> **PROVIDED DATA**:

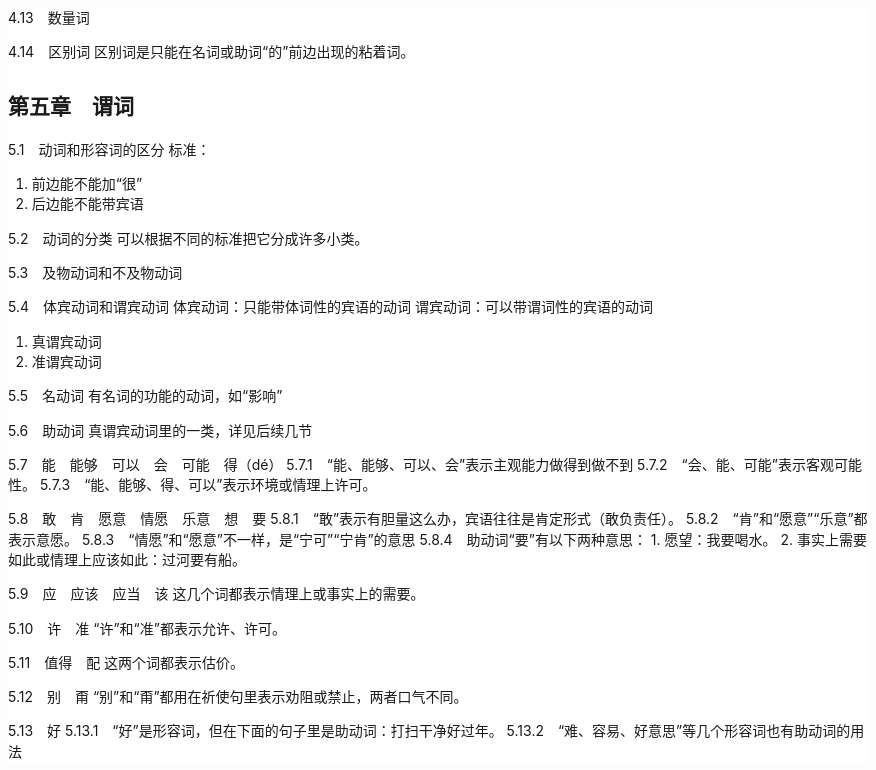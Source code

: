 4.13　数量词

4.14　区别词
区别词是只能在名词或助词“的”前边出现的粘着词。

## 第五章　谓词

5.1　动词和形容词的区分
标准：
1. 前边能不能加“很”
2. 后边能不能带宾语

5.2　动词的分类
可以根据不同的标准把它分成许多小类。

5.3　及物动词和不及物动词

5.4　体宾动词和谓宾动词
体宾动词：只能带体词性的宾语的动词
谓宾动词：可以带谓词性的宾语的动词
1. 真谓宾动词
2. 准谓宾动词

5.5　名动词
有名词的功能的动词，如“影响”

5.6　助动词
真谓宾动词里的一类，详见后续几节

5.7　能　能够　可以　会　可能　得（dé）
	5.7.1　“能、能够、可以、会”表示主观能力做得到做不到
	5.7.2　“会、能、可能”表示客观可能性。
	5.7.3　“能、能够、得、可以”表示环境或情理上许可。

5.8　敢　肯　愿意　情愿　乐意　想　要
	5.8.1　“敢”表示有胆量这么办，宾语往往是肯定形式（敢负责任）。
	5.8.2　“肯”和“愿意”“乐意”都表示意愿。
	5.8.3　“情愿”和“愿意”不一样，是“宁可”“宁肯”的意思
	5.8.4　助动词“要”有以下两种意思：
	1. 愿望：我要喝水。
	2. 事实上需要如此或情理上应该如此：过河要有船。

5.9　应　应该　应当　该
这几个词都表示情理上或事实上的需要。

5.10　许　准
“许”和“准”都表示允许、许可。

5.11　值得　配
这两个词都表示估价。

5.12　别　甭
“别”和“甭”都用在祈使句里表示劝阻或禁止，两者口气不同。

5.13　好
	5.13.1　“好”是形容词，但在下面的句子里是助动词：打扫干净好过年。
	5.13.2　“难、容易、好意思”等几个形容词也有助动词的用法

> **WHAT YOU HAVE TO DO**:
Lines before the one containing "5.3　及物动词和不及物动词" stay out; reproduce that line and all the lines after it, through the end of the listing, exactly.

> **SOLVED EXERCISE**:
5.3　及物动词和不及物动词

5.4　体宾动词和谓宾动词
体宾动词：只能带体词性的宾语的动词
谓宾动词：可以带谓词性的宾语的动词
1. 真谓宾动词
2. 准谓宾动词

5.5　名动词
有名词的功能的动词，如“影响”

5.6　助动词
真谓宾动词里的一类，详见后续几节

5.7　能　能够　可以　会　可能　得（dé）
	5.7.1　“能、能够、可以、会”表示主观能力做得到做不到
	5.7.2　“会、能、可能”表示客观可能性。
	5.7.3　“能、能够、得、可以”表示环境或情理上许可。

5.8　敢　肯　愿意　情愿　乐意　想　要
	5.8.1　“敢”表示有胆量这么办，宾语往往是肯定形式（敢负责任）。
	5.8.2　“肯”和“愿意”“乐意”都表示意愿。
	5.8.3　“情愿”和“愿意”不一样，是“宁可”“宁肯”的意思
	5.8.4　助动词“要”有以下两种意思：
	1. 愿望：我要喝水。
	2. 事实上需要如此或情理上应该如此：过河要有船。

5.9　应　应该　应当　该
这几个词都表示情理上或事实上的需要。

5.10　许　准
“许”和“准”都表示允许、许可。

5.11　值得　配
这两个词都表示估价。

5.12　别　甭
“别”和“甭”都用在祈使句里表示劝阻或禁止，两者口气不同。

5.13　好
	5.13.1　“好”是形容词，但在下面的句子里是助动词：打扫干净好过年。
	5.13.2　“难、容易、好意思”等几个形容词也有助动词的用法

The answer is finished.